[TASK STATEMENT]: Every line below that carries the word "的一个零伦" needs to be copied.

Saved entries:
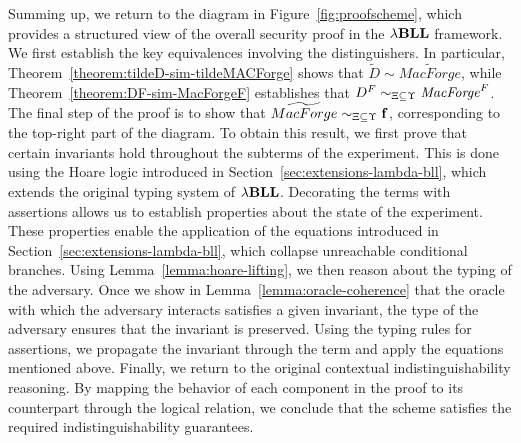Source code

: Summing up, we return to the diagram in Figure~\ref{fig:proofscheme}, which provides a structured view of the overall security proof in the $\lamBLL$ framework. We first establish the key equivalences involving the distinguishers. In particular, Theorem~\ref{theorem:tildeD-sim-tildeMACForge} shows that $\widetilde{D} \sim \widetilde{MacForge}$, while Theorem~\ref{theorem:DF-sim-MacForgeF} establishes that $D^F \simcontext \mathit{MacForge}^F$. The final step of the proof is to show that $\widetilde{MacForge} \simcontext \false$, corresponding to the top-right part of the diagram. To obtain this result, we first prove that certain invariants hold throughout the subterms of the experiment. This is done using the Hoare logic introduced in Section~\ref{sec:extensions-lambda-bll}, which extends the original typing system of $\lamBLL$. Decorating the terms with assertions allows us to establish properties about the state of the experiment. These properties enable the application of the equations introduced in Section~\ref{sec:extensions-lambda-bll}, which collapse unreachable conditional branches. Using Lemma~\ref{lemma:hoare-lifting}, we then reason about the typing of the adversary. Once we show in Lemma~\ref{lemma:oracle-coherence} that the oracle with which the adversary interacts satisfies a given invariant, the type of the adversary ensures that the invariant is preserved. Using the typing rules for assertions, we propagate the invariant through the term and apply the equations mentioned above. Finally, we return to the original contextual indistinguishability reasoning. By mapping the behavior of each component in the proof to its counterpart through the logical relation, we conclude that the scheme satisfies the required indistinguishability guarantees.

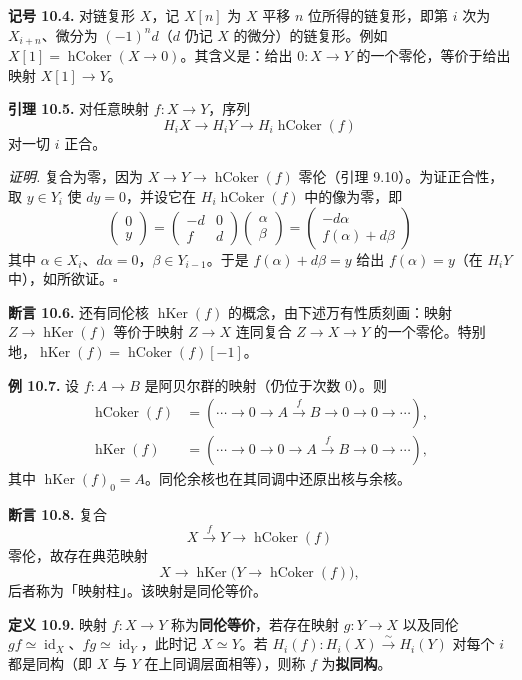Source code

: \textbf{记号 10.4.} 对链复形 $X$，记 $X[n]$ 为 $X$ 平移 $n$ 位所得的链复形，即第 $i$ 次为 $X_{i+n}$、微分为 $(-1)^nd$（$d$ 仍记 $X$ 的微分）的链复形。例如 $X[1]=\operatorname{hCoker}(X\to0)$。其含义是：给出 $0\colon X\to Y$ 的一个零伦，等价于给出映射 $X[1]\to Y$。

\textbf{引理 10.5.} 对任意映射 $f\colon X\to Y$，序列
\[
H_iX\to H_iY\to H_i\operatorname{hCoker}(f)
\]
对一切 $i$ 正合。

\textit{证明.} 复合为零，因为 $X\to Y\to\operatorname{hCoker}(f)$ 零伦（引理 9.10）。为证正合性，取 $y\in Y_i$ 使 $dy=0$，并设它在 $H_i\operatorname{hCoker}(f)$ 中的像为零，即
\[
\begin{pmatrix}0\\ y\end{pmatrix}
=\begin{pmatrix}-d&0\\ f&d\end{pmatrix}\begin{pmatrix}\alpha\\ \beta\end{pmatrix}
=\begin{pmatrix}-d\alpha\\ f(\alpha)+d\beta\end{pmatrix}
\]
其中 $\alpha\in X_i$、$d\alpha=0$，$\beta\in Y_{i-1}$。于是 $f(\alpha)+d\beta=y$ 给出 $f(\alpha)=y$（在 $H_iY$ 中），如所欲证。\hfill$\square$

\textbf{断言 10.6.} 还有同伦核 $\operatorname{hKer}(f)$ 的概念，由下述万有性质刻画：映射 $Z\to\operatorname{hKer}(f)$ 等价于映射 $Z\to X$ 连同复合 $Z\to X\to Y$ 的一个零伦。特别地，$\operatorname{hKer}(f)=\operatorname{hCoker}(f)[-1]$。

\textbf{例 10.7.} 设 $f\colon A\to B$ 是阿贝尔群的映射（仍位于次数 $0$）。则
\[
\begin{aligned}
\operatorname{hCoker}(f)&=(\cdots\to0\to A\xrightarrow{\ f\ }B\to0\to0\to\cdots),\\
\operatorname{hKer}(f)&=(\cdots\to0\to0\to A\xrightarrow{\ f\ }B\to0\to\cdots),
\end{aligned}
\]
其中 $\operatorname{hKer}(f)_0=A$。同伦余核也在其同调中还原出核与余核。

\textbf{断言 10.8.} 复合
\[
X\xrightarrow{\ f\ }Y\to\operatorname{hCoker}(f)
\]
零伦，故存在典范映射
\[
X\to\operatorname{hKer}\bigl(Y\to\operatorname{hCoker}(f)\bigr),
\]
后者称为「映射柱」。该映射是同伦等价。

\textbf{定义 10.9.} 映射 $f\colon X\to Y$ 称为\textbf{同伦等价}，若存在映射 $g\colon Y\to X$ 以及同伦 $gf\simeq\operatorname{id}_X$、$fg\simeq\operatorname{id}_Y$，此时记 $X\simeq Y$。若 $H_i(f)\colon H_i(X)\xrightarrow{\sim}H_i(Y)$ 对每个 $i$ 都是同构（即 $X$ 与 $Y$ 在上同调层面相等），则称 $f$ 为\textbf{拟同构}。

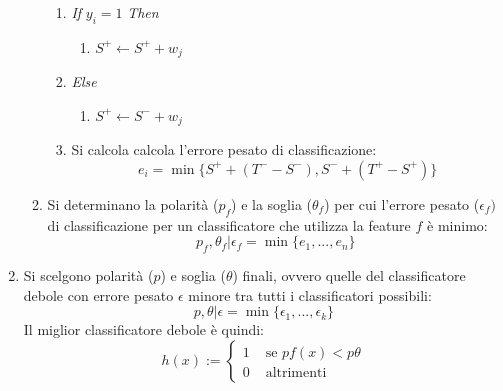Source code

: \begin{enumerate}
\begin{enumerate}
\begin{enumerate}
                        \item \emph{If} $y_i = 1$ \emph{Then}
                        \begin{enumerate}
                            \item $S^+ \leftarrow S^+ + w_j$
                        \end{enumerate}
                        \item \emph{Else}
                        \begin{enumerate}
                            \item $S^+ \leftarrow S^- + w_j$
                        \end{enumerate}

                        \item \label{best_classifier_p_theta}
                        Si calcola calcola l'errore pesato di classificazione:
                        $$e_i = \min\{ S^+ + (T^- - S^-), S^- + (T^+ - S^+) \}$$

                    \end{enumerate}

                    \item Si determinano la polarità ($p_f$) e la soglia ($\theta_f$) per cui l'errore pesato ($\epsilon_f)$ di classificazione per un classificatore che utilizza la feature $f$ è minimo:
                    $$p_f, \theta_f | \epsilon_f = \min \{ e_1, ..., e_n \}$$
                \end{enumerate}

                \item Si scelgono polarità ($p$) e soglia ($\theta$) finali, ovvero quelle del classificatore debole con errore pesato $\epsilon$ minore tra tutti i classificatori possibili:
                $$p, \theta | \epsilon = \min \{ \epsilon_1, ..., \epsilon_k \}$$
                Il miglior classificatore debole è quindi:
                \begin{equation}
                    \label{eq:weak_classifier}
                    h(x) := \begin{cases}
                    1 & \text{ se } pf(x) < p\theta \\
                    0 & \text{ altrimenti }
                \end{cases}
            \end{equation}

            \end{enumerate}

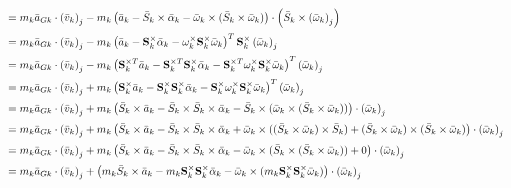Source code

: \documentclass[a4paper,10pt]{article}
\newcommand\scalemath[2]{\scalebox{#1}{\mbox{\ensuremath{\displaystyle #2}}}}
\begin{document}
\begin{align}
 &\scalemath{0.775}{=  m_k \bar{a}_{Gk} \cdot \left(\bar{v}_k\right)_j - m_k \left( \bar{a}_k-\bar{S}_k \times \bar{\alpha}_k - \bar{\omega}_k \times (\bar{S}_k \times \bar{\omega}_k) \right) \cdot \left(\bar{S}_k \times \left(\bar{\omega}_k\right)_j\right)} \nonumber \\
 &\scalemath{0.775}{=  m_k \bar{a}_{Gk} \cdot \left(\bar{v}_k\right)_j - m_k \left( \bar{a}_k-\mathbf{S}^{\times}_k \bar{\alpha}_k - \mathbf{\omega}^{\times}_k \mathbf{S}^{\times}_k \bar{\omega}_k \right)^T  \mathbf{S}^{\times}_k \left(\bar{\omega}_k\right)_j} \nonumber \\
 &\scalemath{0.775}{=  m_k \bar{a}_{Gk} \cdot \left(\bar{v}_k\right)_j - m_k \left( \mathbf{S}^{\times T}_k \bar{a}_k -  \mathbf{S}^{\times T}_k \mathbf{S}^{\times}_k \bar{\alpha}_k - \mathbf{S}^{\times T}_k \mathbf{\omega}^{\times}_k \mathbf{S}^{\times}_k \bar{\omega}_k \right)^T  \left(\bar{\omega}_k\right)_j} \nonumber \\
 &\scalemath{0.775}{=  m_k \bar{a}_{Gk} \cdot \left(\bar{v}_k\right)_j + m_k \left( \mathbf{S}^{\times}_k \bar{a}_k -  \mathbf{S}^{\times}_k \mathbf{S}^{\times}_k \bar{\alpha}_k - \mathbf{S}^{\times}_k \mathbf{\omega}^{\times}_k \mathbf{S}^{\times}_k \bar{\omega}_k \right)^T  \left(\bar{\omega}_k\right)_j} \nonumber \\
 &\scalemath{0.775}{=  m_k \bar{a}_{Gk} \cdot \left(\bar{v}_k\right)_j + m_k \left( \bar{S}_k \times \bar{a}_k -  \bar{S}_k \times \bar{S}_k \times \bar{\alpha}_k - \bar{S}_k \times ( \bar{\omega}_k \times ( \bar{S}_k \times \bar{\omega}_k ) ) \right) \cdot  \left(\bar{\omega}_k\right)_j} \nonumber \\
 &\scalemath{0.775}{=  m_k \bar{a}_{Gk} \cdot \left(\bar{v}_k\right)_j + m_k \left( \bar{S}_k \times \bar{a}_k -  \bar{S}_k \times \bar{S}_k \times \bar{\alpha}_k + \bar{\omega}_k \times ( ( \bar{S}_k \times \bar{\omega}_k ) \times  \bar{S}_k ) + ( \bar{S}_k \times \bar{\omega}_k ) \times ( \bar{S}_k \times \bar{\omega}_k )  \right) \cdot  \left(\bar{\omega}_k\right)_j} \nonumber \\
 &\scalemath{0.775}{=  m_k \bar{a}_{Gk} \cdot \left(\bar{v}_k\right)_j + m_k \left( \bar{S}_k \times \bar{a}_k -  \bar{S}_k \times \bar{S}_k \times \bar{\alpha}_k - \bar{\omega}_k \times ( \bar{S}_k \times ( \bar{S}_k \times \bar{\omega}_k ) ) + 0  \right) \cdot  \left(\bar{\omega}_k\right)_j} \nonumber \\
 &\scalemath{0.775}{=  m_k \bar{a}_{Gk} \cdot \left(\bar{v}_k\right)_j + \left( m_k \bar{S}_k \times \bar{a}_k -  m_k \mathbf{S}^{\times}_k \mathbf{S}^{\times}_k \bar{\alpha}_k - \bar{\omega}_k \times (m_k \mathbf{S}^{\times}_k \mathbf{S}^{\times}_k \bar{\omega}_k) \right) \cdot  \left(\bar{\omega}_k\right)_j} \\

\end{align}
\end{document}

[SOLUTION FOR THIS PROBLEM]:
: \textbf{记号 10.4.} 对链复形 $X$，记 $X[n]$ 为 $X$ 平移 $n$ 位所得的链复形，即第 $i$ 次为 $X_{i+n}$、微分为 $(-1)^nd$（$d$ 仍记 $X$ 的微分）的链复形。例如 $X[1]=\operatorname{hCoker}(X\to0)$。其含义是：给出 $0\colon X\to Y$ 的一个零伦，等价于给出映射 $X[1]\to Y$。
\textbf{断言 10.6.} 还有同伦核 $\operatorname{hKer}(f)$ 的概念，由下述万有性质刻画：映射 $Z\to\operatorname{hKer}(f)$ 等价于映射 $Z\to X$ 连同复合 $Z\to X\to Y$ 的一个零伦。特别地，$\operatorname{hKer}(f)=\operatorname{hCoker}(f)[-1]$。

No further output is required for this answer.